LAYPERSONS TECHNOLOGY OVERVIEW
The EnPot system gives smelter operators ability to smooth out energy use and production in the normal operating window, the dynamic control it brings enables a smelter for the first time to significantly vary its electricity use.
There is also another significant bonus of being able to insulate the pots in a smelter, and that is to delay the solidification of the molten liquid in the case of a serious power failure. The smelter will have up to twice the time available to prepare for a shutdown. This can be a significant cost saver when trying to restart a smelter, as shutdowns are serious, and can even be catastrophic.
The EnPot system should also reduce insurance risk and therefore business interruption premiums. It could even enable the decommissioning of fossil fuel and nuclear power stations in many counties.
Dr Pretesh Patel gives a laypersons overview of the Technology behind EnPot.
The process of making aluminium is a chemical process that requires an electric current as a catalyst. Basically in laymen’s terms, electric current is run through a molten pot of metal oxide and electrolytes, and aluminium drops out the bottom.
The chemical process not only makes aluminium but also produces heat as a by-product, a lot of heat.

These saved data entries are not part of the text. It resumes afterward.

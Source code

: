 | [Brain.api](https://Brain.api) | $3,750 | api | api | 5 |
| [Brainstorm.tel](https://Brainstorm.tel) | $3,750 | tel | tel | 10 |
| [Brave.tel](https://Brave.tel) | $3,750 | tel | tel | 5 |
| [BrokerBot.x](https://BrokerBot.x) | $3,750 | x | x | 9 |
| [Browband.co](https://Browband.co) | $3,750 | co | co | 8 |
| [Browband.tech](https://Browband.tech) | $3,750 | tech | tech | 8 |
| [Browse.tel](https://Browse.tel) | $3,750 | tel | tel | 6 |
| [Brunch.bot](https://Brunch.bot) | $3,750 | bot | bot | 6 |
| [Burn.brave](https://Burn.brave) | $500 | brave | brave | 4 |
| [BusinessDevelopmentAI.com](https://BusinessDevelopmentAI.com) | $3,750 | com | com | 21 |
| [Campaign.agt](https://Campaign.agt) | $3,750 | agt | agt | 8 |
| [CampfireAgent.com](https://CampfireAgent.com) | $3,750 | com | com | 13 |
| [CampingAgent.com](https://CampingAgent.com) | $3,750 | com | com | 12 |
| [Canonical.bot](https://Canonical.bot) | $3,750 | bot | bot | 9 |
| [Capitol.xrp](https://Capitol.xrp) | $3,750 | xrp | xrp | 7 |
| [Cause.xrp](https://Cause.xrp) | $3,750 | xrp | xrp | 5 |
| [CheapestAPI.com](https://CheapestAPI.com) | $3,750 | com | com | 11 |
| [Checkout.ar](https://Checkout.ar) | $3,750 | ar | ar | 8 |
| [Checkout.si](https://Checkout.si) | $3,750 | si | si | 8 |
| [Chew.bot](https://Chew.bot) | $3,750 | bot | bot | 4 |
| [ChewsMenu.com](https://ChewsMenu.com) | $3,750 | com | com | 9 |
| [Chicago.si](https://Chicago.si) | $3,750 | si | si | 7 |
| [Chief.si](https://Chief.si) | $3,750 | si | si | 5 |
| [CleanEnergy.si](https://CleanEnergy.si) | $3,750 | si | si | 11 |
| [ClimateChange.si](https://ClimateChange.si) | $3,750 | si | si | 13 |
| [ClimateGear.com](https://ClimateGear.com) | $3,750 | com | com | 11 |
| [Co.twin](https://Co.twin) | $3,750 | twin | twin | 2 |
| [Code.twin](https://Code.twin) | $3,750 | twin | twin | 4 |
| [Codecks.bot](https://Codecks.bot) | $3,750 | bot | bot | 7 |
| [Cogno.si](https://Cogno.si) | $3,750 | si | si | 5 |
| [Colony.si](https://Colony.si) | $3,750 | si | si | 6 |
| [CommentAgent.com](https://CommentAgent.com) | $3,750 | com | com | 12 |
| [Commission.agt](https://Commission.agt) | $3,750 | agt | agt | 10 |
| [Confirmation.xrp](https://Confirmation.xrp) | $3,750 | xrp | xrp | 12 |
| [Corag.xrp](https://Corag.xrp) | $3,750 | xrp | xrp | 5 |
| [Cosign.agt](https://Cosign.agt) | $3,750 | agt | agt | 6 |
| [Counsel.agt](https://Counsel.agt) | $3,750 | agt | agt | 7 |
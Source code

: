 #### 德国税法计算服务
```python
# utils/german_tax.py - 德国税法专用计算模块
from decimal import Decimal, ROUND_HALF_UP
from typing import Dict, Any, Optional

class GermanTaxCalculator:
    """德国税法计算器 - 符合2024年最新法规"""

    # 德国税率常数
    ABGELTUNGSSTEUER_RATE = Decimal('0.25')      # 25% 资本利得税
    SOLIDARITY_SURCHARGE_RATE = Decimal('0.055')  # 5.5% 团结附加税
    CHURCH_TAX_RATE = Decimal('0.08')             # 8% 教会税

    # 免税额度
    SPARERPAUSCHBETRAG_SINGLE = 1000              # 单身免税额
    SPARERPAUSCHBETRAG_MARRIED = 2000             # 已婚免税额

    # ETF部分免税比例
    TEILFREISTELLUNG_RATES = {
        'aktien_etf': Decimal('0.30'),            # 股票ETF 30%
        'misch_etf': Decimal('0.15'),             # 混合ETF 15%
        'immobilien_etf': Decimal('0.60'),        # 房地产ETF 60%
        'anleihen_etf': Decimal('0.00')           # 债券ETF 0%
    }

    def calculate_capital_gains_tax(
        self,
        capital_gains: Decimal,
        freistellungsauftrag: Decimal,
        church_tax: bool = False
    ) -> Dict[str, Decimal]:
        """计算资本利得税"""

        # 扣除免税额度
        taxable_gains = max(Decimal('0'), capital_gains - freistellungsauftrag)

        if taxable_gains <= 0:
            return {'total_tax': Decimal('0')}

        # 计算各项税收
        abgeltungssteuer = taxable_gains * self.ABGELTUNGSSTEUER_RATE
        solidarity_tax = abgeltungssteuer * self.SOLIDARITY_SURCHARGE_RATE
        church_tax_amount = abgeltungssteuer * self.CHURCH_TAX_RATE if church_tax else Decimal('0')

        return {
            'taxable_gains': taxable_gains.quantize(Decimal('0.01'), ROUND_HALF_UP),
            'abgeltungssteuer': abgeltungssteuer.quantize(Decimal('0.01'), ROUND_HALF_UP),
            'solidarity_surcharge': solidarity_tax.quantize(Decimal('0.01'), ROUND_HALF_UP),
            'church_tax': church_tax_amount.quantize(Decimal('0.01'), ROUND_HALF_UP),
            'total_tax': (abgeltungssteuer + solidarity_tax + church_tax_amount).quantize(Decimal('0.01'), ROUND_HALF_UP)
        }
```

The heat balance of the pot is critical, as a pot is made from a steel shell, but uses as a buffer a solid ledge of a compound called Cryolite. If the heat is too great it will melt the cryolite ledge and then dissolve the sidewall lining and steel shell which will ultimately lead to cell failure.
If on the other hand the temperature drops too much, then the liquid material will solidify and effectively freeze the pot. All smelters are built with a temperature window, which is very narrow, usually about 30°c, which is equivalent of + or – 5% in amperage terms. So to step up production you have to remove heat faster, and to slow production down, you have to insulate to keep the pot from cooling.
This has been impossible before now.
Key aspects of the EnPot system include:
- Air based, heat exchanger units are custom designed to be retrofitted to any existing pot design including pots with fins, without interrupting production
- Each exchanger design is site specific and custom designed requiring full assessment of pot design, operations and performance as part of the design process
- Retrofittable to existing pot designs, including pots with fins etc or can be integrated into new pot designs
- Design is optimised to achieve maximum heat removal from the critical zones when amperage is increased and maximum insulating capability when amperage is decreased.
- Sidewall coverage is maximised. The more coverage the greater the control over the pots heat balance
- Control of the air flow through the exchangers, controls the heat transfer coefficient (HTC) at the shell wall.
- All EnPot systems are designed to ensure there is no impact on any current operational practices.
- Use of air as the heat transfer medium ensures ease of installation and operation, whilst eliminating any explosion risks that liquid mediums may pose.
- Air based, heat exchanger units are custom designed to fit any cell. Suction fans are used to draw air through the exchanger units. Control of the air flow through the exchangers, controls the heat transfer coefficient (HTC) at the shell wall.
The air temperatures exiting the EnPot units range from 120 to 180oC. There is the potential of recovering and re-using this waste heat. A range of options exist for use of the heat recovered from the sidewalls. The end use however of the recovered heat will be based on a number of factors including:
Options for use of the collected energy include at least:
EnPot enables opening of the operating window for the pots, allowing heat loss from the pot shell to be regulated and controlled from the sidewall of the cell. This allows stable ledge profile to be maintained under varying load conditions. The amperage can be increased and decreased beyond design limits for extended periods of time (months). Allowing smelters to dynamically control operations based on market conditions. The figure below illustrates the potential operating window compared to that which currently exists.
As the industry has matured, the size of new cells has continued to increase, from 40-50kA in the middle of last century to 350kA and more in modern smelters. Through this period of cell size/amperage increase, the proportion of the total energy demand, converted to heat and subsequently lost to the environment has not changed significantly. While cells have physically grown in length, with corresponding increases in energy input and heat generation, the ratio of heat generated to cell surface area has increased. As a result, the ability to adequately balance heat, and to maintain a stable ledge throughout the life of the cell, has often been compromised. This presents a very real limit to the up-scaling of new cells, and the further capacity creep of existing cells.
Operational measures taken to manage this issue, particularly in the cell sidewall region, typically involve local cooling of the worst affected regions, using compressed air impinging directly on the cell wall. Without such control measures the potential exists for ledge erosion and ultimately shell failure. Most cell technologies, including state of the art 300-350kA cells do require air cooling on certain regions from time to time, and some employ continuous cooling. A number of alternative means for sidewall heat removal have been proposed, and in some cases patented. Most of the concepts put forward have been based on the use of cooling medium (usually air) on a once through basis, without regard for collection or recovery of the energy transferred from the cell wall, and with low thermal efficiency in terms of air usage and heat transfer. The work of the LMRC addresses these shortcomings and offers a practical technology to achieve cell wall temperature control with the potential for energy recovery.